While the framework we laid out above is pretty general, as an engineering decision we're only interested in fairly simple approaches (i.e. ones for which the chance of an allocation being sampled depends only on its size). Our job is then: for each size class Z, pick a probability p_Z that an allocation of that size will be sampled. We made some handwave-y references to statistical distributions to justify our choices, but there's no reason we need to pick them that way. Any set of non-zero probabilities is a valid choice. The real limiting factor in our ability to reduce estimator variance is that fact that sampling is expensive; we want to make sure we only do it on a small fraction of allocations. Our goal, then, is to pick the p_Z to minimize variance given some maximum sampling rate P. If we define a_Z to be the fraction of allocations of size Z, and l_Z to be the fraction of allocations of size Z still alive at the time of a heap dump, then we can phrase this as an optimization problem over the choices of p_Z:

Minimize

 \sum_Z Z^2 l_Z \frac{1-p_Z}{p_Z} 

subject to

 \sum_Z a_Z p_Z \leq P 

Ignoring a term that doesn't depend on p_Z, the objective is minimized whenever

 \sum_Z Z^2 l_Z \frac{1}{p_Z} 

is. For a particular program, l_Z and a_Z are just numbers that can be obtained (exactly) from existing stats introspection facilities, and we have a fairly tractable convex optimization problem (it can be framed as a second-order cone program).
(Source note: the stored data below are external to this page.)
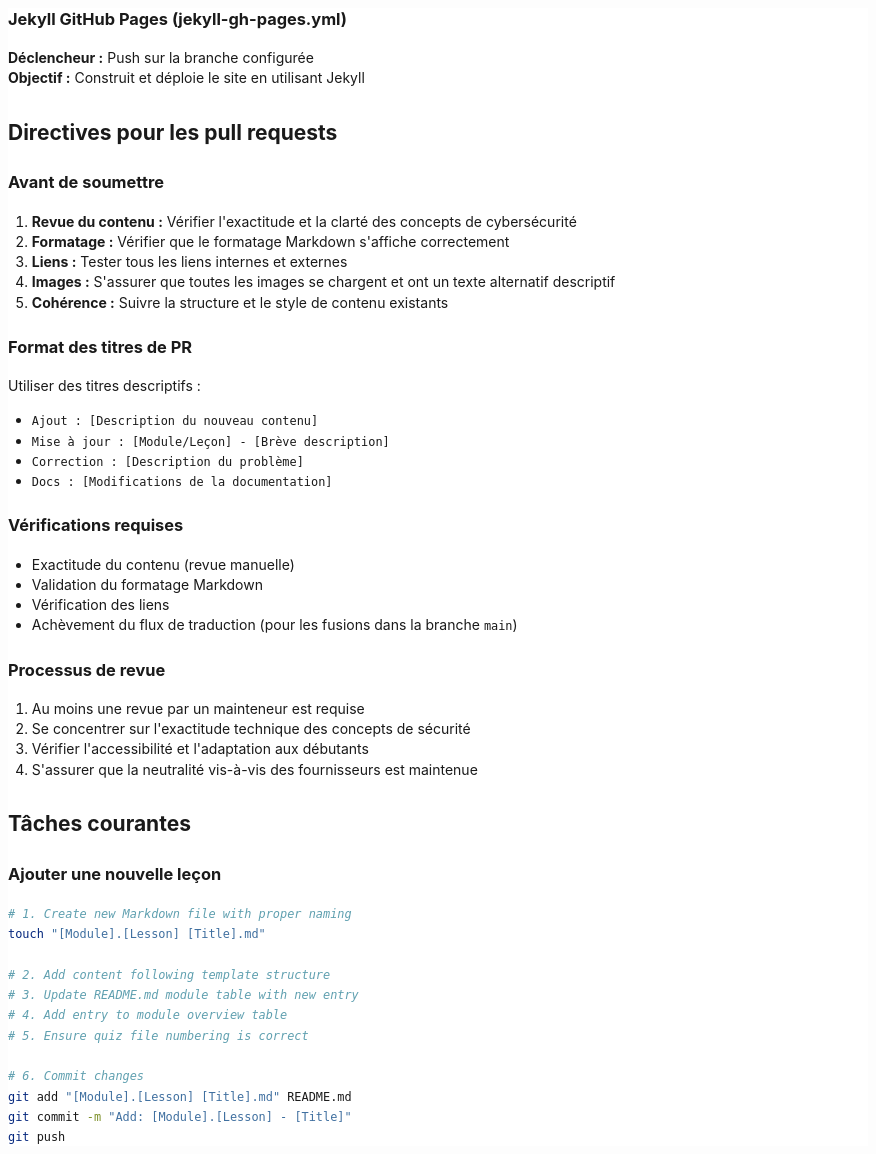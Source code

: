 ### Jekyll GitHub Pages (jekyll-gh-pages.yml)

**Déclencheur :** Push sur la branche configurée  
**Objectif :** Construit et déploie le site en utilisant Jekyll

## Directives pour les pull requests

### Avant de soumettre

1. **Revue du contenu :** Vérifier l'exactitude et la clarté des concepts de cybersécurité
2. **Formatage :** Vérifier que le formatage Markdown s'affiche correctement
3. **Liens :** Tester tous les liens internes et externes
4. **Images :** S'assurer que toutes les images se chargent et ont un texte alternatif descriptif
5. **Cohérence :** Suivre la structure et le style de contenu existants

### Format des titres de PR

Utiliser des titres descriptifs :
- `Ajout : [Description du nouveau contenu]`
- `Mise à jour : [Module/Leçon] - [Brève description]`
- `Correction : [Description du problème]`
- `Docs : [Modifications de la documentation]`

### Vérifications requises

- Exactitude du contenu (revue manuelle)
- Validation du formatage Markdown
- Vérification des liens
- Achèvement du flux de traduction (pour les fusions dans la branche `main`)

### Processus de revue

1. Au moins une revue par un mainteneur est requise
2. Se concentrer sur l'exactitude technique des concepts de sécurité
3. Vérifier l'accessibilité et l'adaptation aux débutants
4. S'assurer que la neutralité vis-à-vis des fournisseurs est maintenue

## Tâches courantes

### Ajouter une nouvelle leçon

```bash
# 1. Create new Markdown file with proper naming
touch "[Module].[Lesson] [Title].md"

# 2. Add content following template structure
# 3. Update README.md module table with new entry
# 4. Add entry to module overview table
# 5. Ensure quiz file numbering is correct

# 6. Commit changes
git add "[Module].[Lesson] [Title].md" README.md
git commit -m "Add: [Module].[Lesson] - [Title]"
git push
```
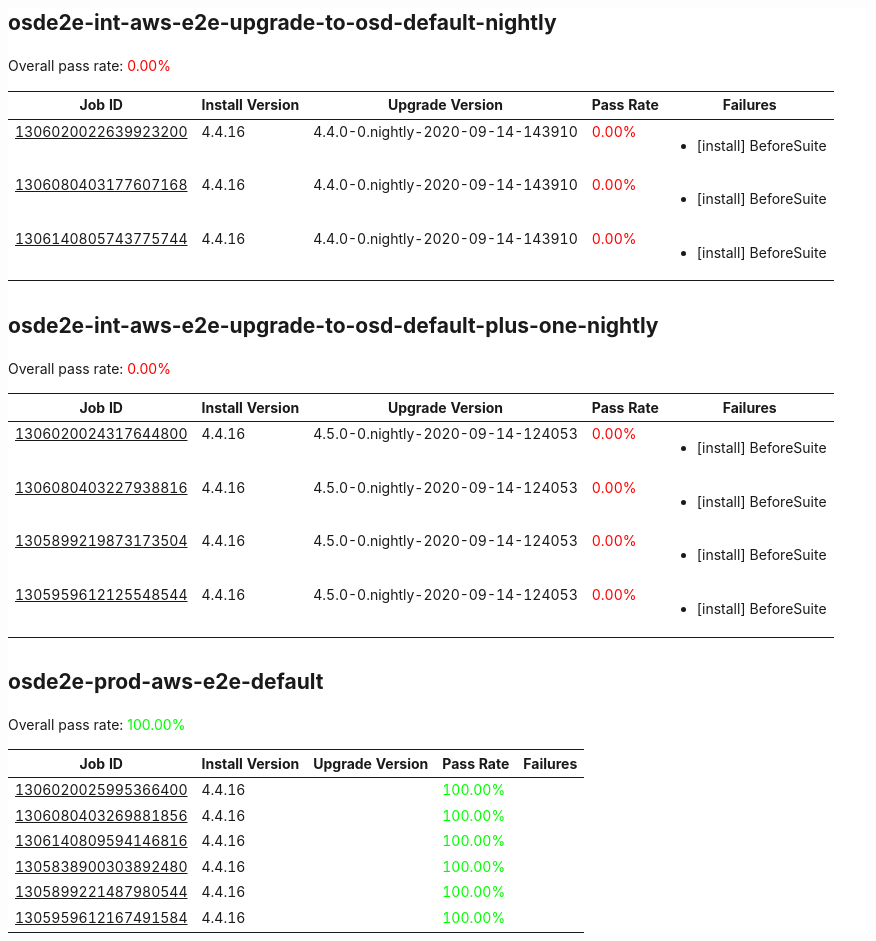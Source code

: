 

## osde2e-int-aws-e2e-upgrade-to-osd-default-nightly

Overall pass rate: <span style="color:#ff0000;">0.00%</span>

| Job ID | Install Version | Upgrade Version | Pass Rate | Failures |
|--------|-----------------|-----------------|-----------|----------|
[1306020022639923200](https://prow.ci.openshift.org/view/gs/origin-ci-test/logs/osde2e-int-aws-e2e-upgrade-to-osd-default-nightly/1306020022639923200) | 4.4.16 | 4.4.0-0.nightly-2020-09-14-143910 | <span style="color:#ff0000;">0.00%</span>|<ul><li>[install] BeforeSuite</li></ul>
[1306080403177607168](https://prow.ci.openshift.org/view/gs/origin-ci-test/logs/osde2e-int-aws-e2e-upgrade-to-osd-default-nightly/1306080403177607168) | 4.4.16 | 4.4.0-0.nightly-2020-09-14-143910 | <span style="color:#ff0000;">0.00%</span>|<ul><li>[install] BeforeSuite</li></ul>
[1306140805743775744](https://prow.ci.openshift.org/view/gs/origin-ci-test/logs/osde2e-int-aws-e2e-upgrade-to-osd-default-nightly/1306140805743775744) | 4.4.16 | 4.4.0-0.nightly-2020-09-14-143910 | <span style="color:#ff0000;">0.00%</span>|<ul><li>[install] BeforeSuite</li></ul>



## osde2e-int-aws-e2e-upgrade-to-osd-default-plus-one-nightly

Overall pass rate: <span style="color:#ff0000;">0.00%</span>

| Job ID | Install Version | Upgrade Version | Pass Rate | Failures |
|--------|-----------------|-----------------|-----------|----------|
[1306020024317644800](https://prow.ci.openshift.org/view/gs/origin-ci-test/logs/osde2e-int-aws-e2e-upgrade-to-osd-default-plus-one-nightly/1306020024317644800) | 4.4.16 | 4.5.0-0.nightly-2020-09-14-124053 | <span style="color:#ff0000;">0.00%</span>|<ul><li>[install] BeforeSuite</li></ul>
[1306080403227938816](https://prow.ci.openshift.org/view/gs/origin-ci-test/logs/osde2e-int-aws-e2e-upgrade-to-osd-default-plus-one-nightly/1306080403227938816) | 4.4.16 | 4.5.0-0.nightly-2020-09-14-124053 | <span style="color:#ff0000;">0.00%</span>|<ul><li>[install] BeforeSuite</li></ul>
[1305899219873173504](https://prow.ci.openshift.org/view/gs/origin-ci-test/logs/osde2e-int-aws-e2e-upgrade-to-osd-default-plus-one-nightly/1305899219873173504) | 4.4.16 | 4.5.0-0.nightly-2020-09-14-124053 | <span style="color:#ff0000;">0.00%</span>|<ul><li>[install] BeforeSuite</li></ul>
[1305959612125548544](https://prow.ci.openshift.org/view/gs/origin-ci-test/logs/osde2e-int-aws-e2e-upgrade-to-osd-default-plus-one-nightly/1305959612125548544) | 4.4.16 | 4.5.0-0.nightly-2020-09-14-124053 | <span style="color:#ff0000;">0.00%</span>|<ul><li>[install] BeforeSuite</li></ul>



## osde2e-prod-aws-e2e-default

Overall pass rate: <span style="color:#01fe00;">100.00%</span>

| Job ID | Install Version | Upgrade Version | Pass Rate | Failures |
|--------|-----------------|-----------------|-----------|----------|
[1306020025995366400](https://prow.ci.openshift.org/view/gs/origin-ci-test/logs/osde2e-prod-aws-e2e-default/1306020025995366400) | 4.4.16 |  | <span style="color:#01fe00;">100.00%</span>|
[1306080403269881856](https://prow.ci.openshift.org/view/gs/origin-ci-test/logs/osde2e-prod-aws-e2e-default/1306080403269881856) | 4.4.16 |  | <span style="color:#01fe00;">100.00%</span>|
[1306140809594146816](https://prow.ci.openshift.org/view/gs/origin-ci-test/logs/osde2e-prod-aws-e2e-default/1306140809594146816) | 4.4.16 |  | <span style="color:#01fe00;">100.00%</span>|
[1305838900303892480](https://prow.ci.openshift.org/view/gs/origin-ci-test/logs/osde2e-prod-aws-e2e-default/1305838900303892480) | 4.4.16 |  | <span style="color:#01fe00;">100.00%</span>|
[1305899221487980544](https://prow.ci.openshift.org/view/gs/origin-ci-test/logs/osde2e-prod-aws-e2e-default/1305899221487980544) | 4.4.16 |  | <span style="color:#01fe00;">100.00%</span>|
[1305959612167491584](https://prow.ci.openshift.org/view/gs/origin-ci-test/logs/osde2e-prod-aws-e2e-default/1305959612167491584) | 4.4.16 |  | <span style="color:#01fe00;">100.00%</span>|
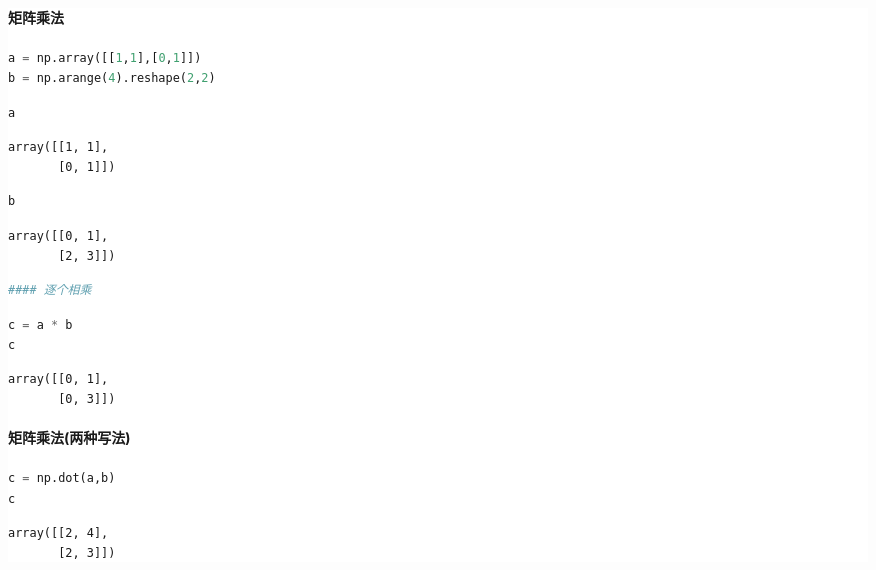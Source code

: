 
#### 矩阵乘法


```python
a = np.array([[1,1],[0,1]])
b = np.arange(4).reshape(2,2)
```


```python
a
```




    array([[1, 1],
           [0, 1]])




```python
b
```




    array([[0, 1],
           [2, 3]])




```python
#### 逐个相乘
```


```python
c = a * b
c
```




    array([[0, 1],
           [0, 3]])



#### 矩阵乘法(两种写法)


```python
c = np.dot(a,b)
c
```




    array([[2, 4],
           [2, 3]])


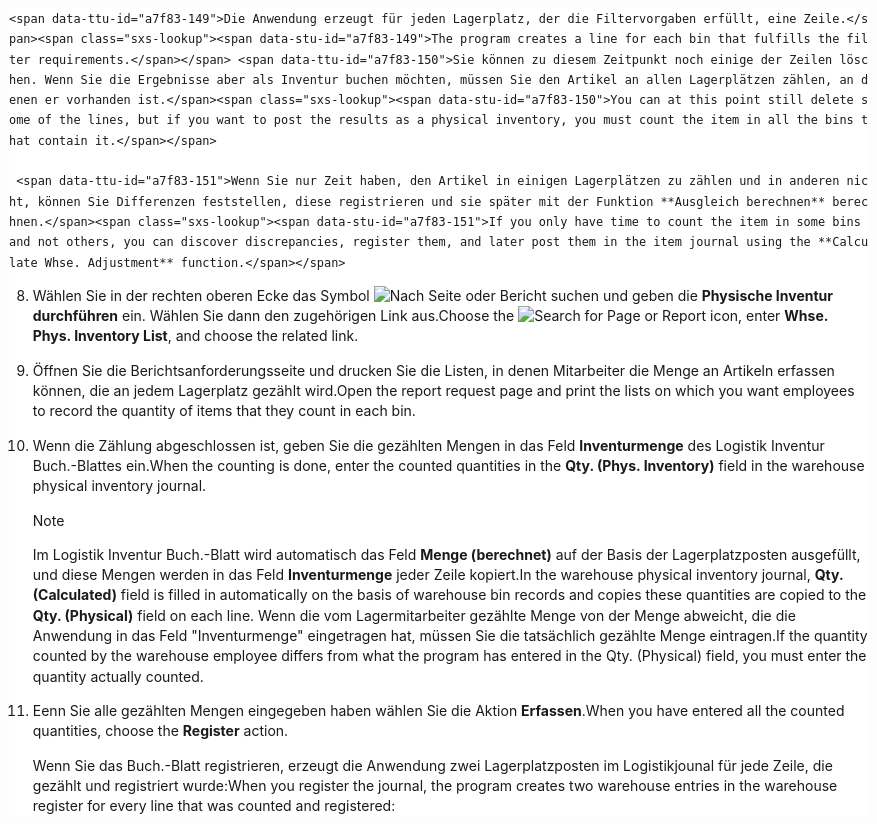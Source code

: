     <span data-ttu-id="a7f83-149">Die Anwendung erzeugt für jeden Lagerplatz, der die Filtervorgaben erfüllt, eine Zeile.</span><span class="sxs-lookup"><span data-stu-id="a7f83-149">The program creates a line for each bin that fulfills the filter requirements.</span></span> <span data-ttu-id="a7f83-150">Sie können zu diesem Zeitpunkt noch einige der Zeilen löschen. Wenn Sie die Ergebnisse aber als Inventur buchen möchten, müssen Sie den Artikel an allen Lagerplätzen zählen, an denen er vorhanden ist.</span><span class="sxs-lookup"><span data-stu-id="a7f83-150">You can at this point still delete some of the lines, but if you want to post the results as a physical inventory, you must count the item in all the bins that contain it.</span></span>  

     <span data-ttu-id="a7f83-151">Wenn Sie nur Zeit haben, den Artikel in einigen Lagerplätzen zu zählen und in anderen nicht, können Sie Differenzen feststellen, diese registrieren und sie später mit der Funktion **Ausgleich berechnen** berechnen.</span><span class="sxs-lookup"><span data-stu-id="a7f83-151">If you only have time to count the item in some bins and not others, you can discover discrepancies, register them, and later post them in the item journal using the **Calculate Whse. Adjustment** function.</span></span>  
8.  <span data-ttu-id="a7f83-152">Wählen Sie in der rechten oberen Ecke das Symbol ![Nach Seite oder Bericht suchen](media/ui-search/search_small.png "Nach Seite oder Bericht suchen") und geben die **Physische Inventur durchführen** ein. Wählen Sie dann den zugehörigen Link aus.</span><span class="sxs-lookup"><span data-stu-id="a7f83-152">Choose the ![Search for Page or Report](media/ui-search/search_small.png "Search for Page or Report icon") icon, enter **Whse. Phys. Inventory List**, and choose the related link.</span></span>  
9.  <span data-ttu-id="a7f83-153">Öffnen Sie die Berichtsanforderungsseite und drucken Sie die Listen, in denen Mitarbeiter die Menge an Artikeln erfassen können, die an jedem Lagerplatz gezählt wird.</span><span class="sxs-lookup"><span data-stu-id="a7f83-153">Open the  report request page and print the lists on which you want employees to record the quantity of items that they count in each bin.</span></span>  
10. <span data-ttu-id="a7f83-154">Wenn die Zählung abgeschlossen ist, geben Sie die gezählten Mengen in das Feld **Inventurmenge** des Logistik Inventur Buch.-Blattes ein.</span><span class="sxs-lookup"><span data-stu-id="a7f83-154">When the counting is done, enter the counted quantities in the **Qty. (Phys. Inventory)** field in the warehouse physical inventory journal.</span></span>  

    > [!NOTE]  
    >  <span data-ttu-id="a7f83-155">Im Logistik Inventur Buch.-Blatt wird automatisch das Feld **Menge (berechnet)** auf der Basis der Lagerplatzposten ausgefüllt, und diese Mengen werden in das Feld **Inventurmenge** jeder Zeile kopiert.</span><span class="sxs-lookup"><span data-stu-id="a7f83-155">In the warehouse physical inventory journal, **Qty. (Calculated)** field is filled in automatically on the basis of warehouse bin records and copies these quantities are copied to the **Qty. (Physical)** field on each line.</span></span> <span data-ttu-id="a7f83-156">Wenn die vom Lagermitarbeiter gezählte Menge von der Menge abweicht, die die Anwendung in das Feld "Inventurmenge" eingetragen hat, müssen Sie die tatsächlich gezählte Menge eintragen.</span><span class="sxs-lookup"><span data-stu-id="a7f83-156">If the quantity counted by the warehouse employee differs from what the program has entered in the Qty. (Physical) field, you must enter the quantity actually counted.</span></span>  

11. <span data-ttu-id="a7f83-157">Eenn Sie alle gezählten Mengen eingegeben haben wählen Sie die Aktion **Erfassen**.</span><span class="sxs-lookup"><span data-stu-id="a7f83-157">When you have entered all the counted quantities, choose the **Register** action.</span></span>  

    <span data-ttu-id="a7f83-158">Wenn Sie das Buch.-Blatt registrieren, erzeugt die Anwendung zwei Lagerplatzposten im Logistikjounal für jede Zeile, die gezählt und registriert wurde:</span><span class="sxs-lookup"><span data-stu-id="a7f83-158">When you register the journal, the program creates two warehouse entries in the warehouse register for every line that was counted and registered:</span></span>  
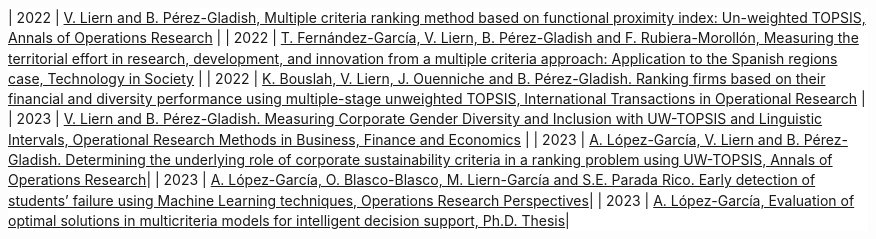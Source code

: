 | 2022 | [V. Liern and B. Pérez-Gladish, Multiple criteria ranking method based on functional proximity index: Un-weighted TOPSIS, Annals of Operations Research](https://doi.org/10.1007/s10479-020-03718-1) |
| 2022 | [T. Fernández-García, V. Liern, B. Pérez-Gladish and F. Rubiera-Morollón, Measuring the territorial effort in research, development, and innovation from a multiple criteria approach: Application to the Spanish regions case, Technology in Society](https://doi.org/10.1016/j.techsoc.2022.101975) |
| 2022 | [K. Bouslah, V. Liern, J. Ouenniche and B. Pérez-Gladish. Ranking firms based on their financial and diversity performance using multiple-stage unweighted TOPSIS, International Transactions in Operational Research](https://doi.org/10.1111/itor.13143) |
| 2023 | [V. Liern and B. Pérez-Gladish. Measuring Corporate Gender Diversity and Inclusion with UW-TOPSIS and Linguistic Intervals, Operational Research Methods in Business, Finance and Economics](https://doi.org/10.1007/978-3-031-31241-0_4) |
| 2023 | [A. López-García, V. Liern and B. Pérez-Gladish. Determining the underlying role of corporate sustainability criteria in a ranking problem using UW-TOPSIS, Annals of Operations Research](https://doi.org/10.1007/s10479-023-05543-8)|
| 2023 | [A. López-García, O. Blasco-Blasco, M. Liern-García and S.E. Parada Rico. Early detection of students’ failure using Machine Learning techniques, Operations Research Perspectives](https://doi.org/10.1016/j.orp.2023.100292)|
| 2023 | [A. López-García, Evaluation of optimal solutions in multicriteria models for intelligent decision support, Ph.D. Thesis](https://doi.org/10.13140/RG.2.2.19136.30724)|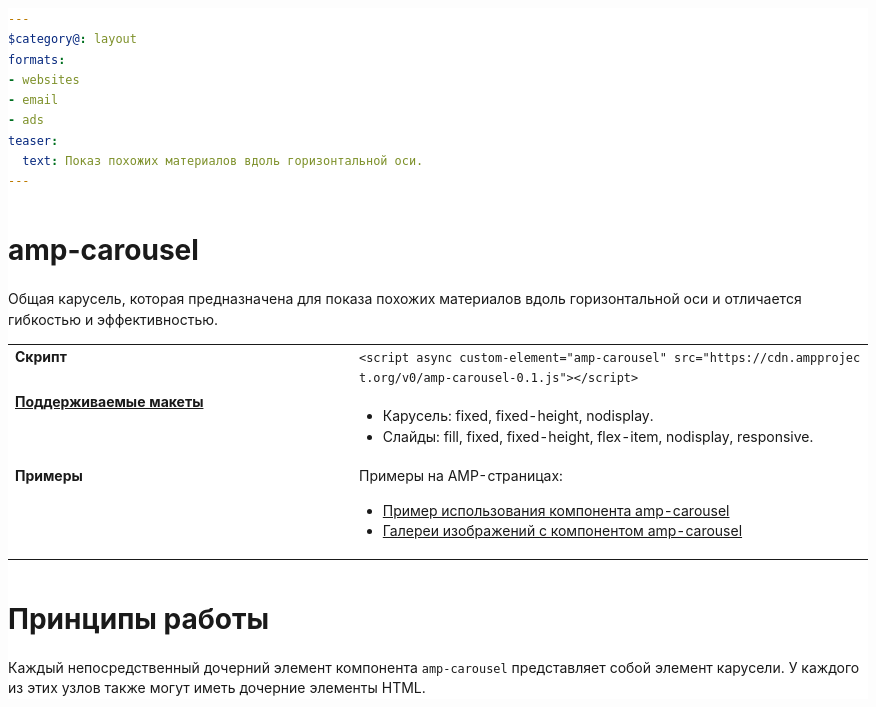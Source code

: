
 ```yaml
---
$category@: layout
formats:
- websites
- email
- ads
teaser:
  text: Показ похожих материалов вдоль горизонтальной оси.
---
```




# amp-carousel

Общая карусель, которая предназначена для показа похожих материалов вдоль горизонтальной оси и отличается гибкостью и эффективностью.

<table>
  <tr>
    <td width="40%"><strong>Скрипт</strong></td>
    <td><code>&lt;script async custom-element="amp-carousel" src="https://cdn.ampproject.org/v0/amp-carousel-0.1.js">&lt;/script></code></td>
  </tr>
  <tr>
    <td class="col-fourty"><strong><a href="{{g.doc('/content/amp-dev/documentation/guides-and-tutorials/develop/style_and_layout/control_layout.md', locale=doc.locale).url.path}}">Поддерживаемые макеты</a></strong></td>
    <td>
      <ul>
        <li>Карусель: fixed, fixed-height, nodisplay.</li>
        <li>Слайды: fill, fixed, fixed-height, flex-item, nodisplay, responsive.</li>
      </ul>
    </td>
  </tr>
  <tr>
    <td width="40%"><strong>Примеры</strong></td>
    <td>Примеры на AMP-страницах:<ul>
      <li><a href="https://ampbyexample.com/components/amp-carousel/">Пример использования компонента amp-carousel</a></li>
      <li><a href="https://ampbyexample.com/advanced/image_galleries_with_amp-carousel/">Галереи изображений с компонентом amp-carousel</a></li></ul></td>
    </tr>
  </table>

# Принципы работы

Каждый непосредственный дочерний элемент компонента `amp-carousel` представляет собой элемент карусели. У каждого из этих узлов также могут иметь дочерние элементы HTML.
It would be interesting to evaluate, for various common allocation patterns, how well our current strategy adapts. Do our actual choices for p_Z closely correspond to the optimal ones? How close is the variance of our choices to the variance of the optimal strategy? You can imagine an implementation that actually goes all the way, and makes p_Z selections a tuning parameter. I don't think this is a good use of development time for the foreseeable future; but I do wonder about the answers to some of these questions.

Implementation realities

The nice story above is at least partially a lie. Initially, jeprof (copying its logic from pprof) had the sum-then-unbias error described above. The current version of jemalloc does the unbiasing step on a per-allocation basis internally, so that we're always tracking what the unbiased numbers "should" be. The problem is, actually surfacing those unbiased numbers would require a breaking change to jeprof (and the various already-deployed tools that have copied its logic). Instead, we use a little bit more trickery. Since we know at dump time the numbers we want jeprof to report, we simply choose the values we'll output so that the jeprof numbers will match the true numbers. The math is described in src/prof_data.c (where the only cleverness is a change of variables that lets the exponentials fall out).

This has the effect of making the output of jeprof (and related tools) correct, while making its inputs incorrect. This can be annoying to human readers of raw profiling dump output.